Attributes of a Good Requirements Document • Readable and understandable by customers, users, stakeholders and developers (designers) • Specifies only external (black box) system behavior • Structured to be easy to change • Specifies both goals and constraints • Able to serve as a reference for system maintainers • Includes assumptions and rationale for contents when appropriate • Consistent, complete, unambiguous, realistic, and testable • Specifies acceptable responses to undesired events • Specifies what should not do as well as what should do • Specifies incremental subsets if desired or minimum and maximum functionality • Specifies changes anticipated in the future (both for environment and system)

Requirements Must be Testable An untestable requirement: The system shall be easy to use by experience controllers and shall be organized in such a way that user errors are minimized. A testable requirement: Experienced controllers shall be able to use all the system functions after a total of two hours training. After this training, the average number of errors made by experienced users shall not exceed two per day.

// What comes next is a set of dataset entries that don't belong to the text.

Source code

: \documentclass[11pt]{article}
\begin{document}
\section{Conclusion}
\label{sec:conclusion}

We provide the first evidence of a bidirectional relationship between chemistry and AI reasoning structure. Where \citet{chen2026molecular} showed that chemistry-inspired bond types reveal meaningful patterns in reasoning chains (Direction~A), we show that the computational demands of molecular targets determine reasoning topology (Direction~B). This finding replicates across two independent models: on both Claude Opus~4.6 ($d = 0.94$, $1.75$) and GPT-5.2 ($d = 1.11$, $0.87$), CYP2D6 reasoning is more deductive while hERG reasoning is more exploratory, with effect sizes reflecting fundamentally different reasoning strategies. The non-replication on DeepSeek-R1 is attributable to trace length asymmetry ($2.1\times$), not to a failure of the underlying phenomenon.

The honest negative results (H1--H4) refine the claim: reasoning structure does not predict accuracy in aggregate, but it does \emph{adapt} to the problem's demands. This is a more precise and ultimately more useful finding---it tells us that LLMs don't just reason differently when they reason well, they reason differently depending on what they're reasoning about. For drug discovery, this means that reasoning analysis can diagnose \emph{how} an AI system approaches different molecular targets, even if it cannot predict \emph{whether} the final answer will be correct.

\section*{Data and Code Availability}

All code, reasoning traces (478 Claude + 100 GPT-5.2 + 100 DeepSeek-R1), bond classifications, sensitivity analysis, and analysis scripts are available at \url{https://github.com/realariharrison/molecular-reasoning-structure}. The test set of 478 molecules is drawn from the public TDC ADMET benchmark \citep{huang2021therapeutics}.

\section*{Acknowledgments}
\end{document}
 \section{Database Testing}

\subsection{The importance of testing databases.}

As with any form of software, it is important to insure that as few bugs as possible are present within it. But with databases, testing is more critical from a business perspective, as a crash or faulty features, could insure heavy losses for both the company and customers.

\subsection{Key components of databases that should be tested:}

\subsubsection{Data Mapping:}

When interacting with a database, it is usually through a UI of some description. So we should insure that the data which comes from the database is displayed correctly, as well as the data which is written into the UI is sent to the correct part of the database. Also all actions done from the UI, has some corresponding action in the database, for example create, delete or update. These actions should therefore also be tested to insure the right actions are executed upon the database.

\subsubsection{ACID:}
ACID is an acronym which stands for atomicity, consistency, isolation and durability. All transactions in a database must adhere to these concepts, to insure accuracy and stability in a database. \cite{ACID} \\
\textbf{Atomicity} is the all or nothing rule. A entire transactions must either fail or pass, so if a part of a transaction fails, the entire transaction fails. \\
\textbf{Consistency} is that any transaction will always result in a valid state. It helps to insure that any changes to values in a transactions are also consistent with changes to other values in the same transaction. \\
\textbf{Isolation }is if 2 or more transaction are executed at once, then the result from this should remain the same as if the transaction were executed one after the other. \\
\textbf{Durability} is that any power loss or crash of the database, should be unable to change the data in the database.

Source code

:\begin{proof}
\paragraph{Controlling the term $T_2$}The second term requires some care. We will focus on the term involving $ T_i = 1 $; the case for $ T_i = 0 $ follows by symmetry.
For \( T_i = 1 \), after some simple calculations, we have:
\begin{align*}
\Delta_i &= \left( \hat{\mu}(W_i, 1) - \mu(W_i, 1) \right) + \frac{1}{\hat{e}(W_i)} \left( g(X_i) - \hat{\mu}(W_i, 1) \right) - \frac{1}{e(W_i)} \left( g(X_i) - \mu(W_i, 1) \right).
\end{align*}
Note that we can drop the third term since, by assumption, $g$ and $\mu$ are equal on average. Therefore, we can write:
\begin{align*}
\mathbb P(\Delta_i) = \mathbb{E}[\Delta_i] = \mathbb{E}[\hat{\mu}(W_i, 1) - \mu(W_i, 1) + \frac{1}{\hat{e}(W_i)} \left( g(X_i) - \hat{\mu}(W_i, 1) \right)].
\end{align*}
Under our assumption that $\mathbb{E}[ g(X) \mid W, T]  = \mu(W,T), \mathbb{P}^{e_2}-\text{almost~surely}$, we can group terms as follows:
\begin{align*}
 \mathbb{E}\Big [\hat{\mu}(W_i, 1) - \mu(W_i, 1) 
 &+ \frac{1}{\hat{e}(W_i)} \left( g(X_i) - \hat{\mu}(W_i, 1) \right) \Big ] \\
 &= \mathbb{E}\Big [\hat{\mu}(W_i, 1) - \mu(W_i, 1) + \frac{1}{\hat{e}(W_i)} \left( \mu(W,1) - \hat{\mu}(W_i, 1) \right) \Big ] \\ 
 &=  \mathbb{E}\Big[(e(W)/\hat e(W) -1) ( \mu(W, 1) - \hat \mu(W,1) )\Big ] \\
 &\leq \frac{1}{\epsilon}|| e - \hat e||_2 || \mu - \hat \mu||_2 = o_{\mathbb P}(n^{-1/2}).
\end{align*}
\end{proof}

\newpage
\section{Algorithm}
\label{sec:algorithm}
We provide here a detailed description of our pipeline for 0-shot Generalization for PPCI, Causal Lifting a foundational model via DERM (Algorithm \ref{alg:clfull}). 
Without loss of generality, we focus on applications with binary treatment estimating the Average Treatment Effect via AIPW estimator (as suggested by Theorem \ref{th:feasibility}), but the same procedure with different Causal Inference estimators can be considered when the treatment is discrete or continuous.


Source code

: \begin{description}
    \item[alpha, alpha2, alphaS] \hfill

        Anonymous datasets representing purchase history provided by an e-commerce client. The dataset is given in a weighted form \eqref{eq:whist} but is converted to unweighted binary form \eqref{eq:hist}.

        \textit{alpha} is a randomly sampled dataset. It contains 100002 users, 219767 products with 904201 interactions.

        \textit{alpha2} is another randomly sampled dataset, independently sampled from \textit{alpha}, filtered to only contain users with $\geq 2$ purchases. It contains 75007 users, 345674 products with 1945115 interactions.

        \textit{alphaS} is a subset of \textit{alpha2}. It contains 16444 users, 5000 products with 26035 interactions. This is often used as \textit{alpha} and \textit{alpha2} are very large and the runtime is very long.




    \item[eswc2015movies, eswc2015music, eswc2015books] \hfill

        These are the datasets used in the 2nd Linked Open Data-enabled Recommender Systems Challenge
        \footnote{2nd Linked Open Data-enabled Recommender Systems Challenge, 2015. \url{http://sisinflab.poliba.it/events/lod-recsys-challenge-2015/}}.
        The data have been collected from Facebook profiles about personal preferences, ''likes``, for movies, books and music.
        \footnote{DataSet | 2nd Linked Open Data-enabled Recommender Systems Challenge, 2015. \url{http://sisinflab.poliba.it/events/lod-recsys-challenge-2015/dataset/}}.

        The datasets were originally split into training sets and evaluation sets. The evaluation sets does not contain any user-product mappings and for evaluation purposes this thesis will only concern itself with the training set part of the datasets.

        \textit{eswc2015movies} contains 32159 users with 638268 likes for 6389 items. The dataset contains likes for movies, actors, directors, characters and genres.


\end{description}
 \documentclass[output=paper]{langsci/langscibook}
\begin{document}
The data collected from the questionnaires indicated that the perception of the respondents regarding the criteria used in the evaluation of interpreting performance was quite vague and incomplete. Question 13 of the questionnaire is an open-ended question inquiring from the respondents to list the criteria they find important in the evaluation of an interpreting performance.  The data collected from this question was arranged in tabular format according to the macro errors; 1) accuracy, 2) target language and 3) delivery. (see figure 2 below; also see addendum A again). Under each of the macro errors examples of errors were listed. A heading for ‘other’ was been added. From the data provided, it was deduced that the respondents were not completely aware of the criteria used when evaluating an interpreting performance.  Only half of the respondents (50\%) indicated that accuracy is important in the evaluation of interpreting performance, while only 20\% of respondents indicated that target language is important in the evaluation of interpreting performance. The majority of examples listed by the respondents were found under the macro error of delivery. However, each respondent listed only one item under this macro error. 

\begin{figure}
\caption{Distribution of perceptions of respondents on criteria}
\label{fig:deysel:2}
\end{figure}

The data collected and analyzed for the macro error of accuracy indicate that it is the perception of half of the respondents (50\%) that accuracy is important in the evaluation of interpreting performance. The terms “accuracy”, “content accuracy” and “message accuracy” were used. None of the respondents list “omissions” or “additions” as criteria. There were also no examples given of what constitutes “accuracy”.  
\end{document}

Developing Good Requirements Very Difficult

Types of Specifications (Requirements and Design) • Informal – Free form, natural language – Ambiguity and lack of organization can lead to incompleteness, inconsistency, and misunderstanding • Formatted – Standardized syntax – Basic consistency and completeness checks (although limited) – Imprecise semantics implies other sources of error may be present • Formal – Syntax and semantics rigorously defined – Precise form, perhaps mathematical – Eliminates imprecision and ambiguity, but may be hard to read without extensive training – Potentially provides basis for mathematically verifying equivalence between specification and implementation – Semantic distance too great?

Argument for Formal Specifications • A program (software) is a mathematical object • A programming language is a mathematical language • Therefore, we can prove properties about the program – Such as does it do what it is supposed to do – Does it not do anything harmful • Building a model like engineers do, but need discrete rather than continuous mathematics

Input-Output Assertions (Pre and Post Conditions) Where [Logical “AND”] [Logical “OR”] F(i) [For all i that are a member of the set {. . }, F(i) is true]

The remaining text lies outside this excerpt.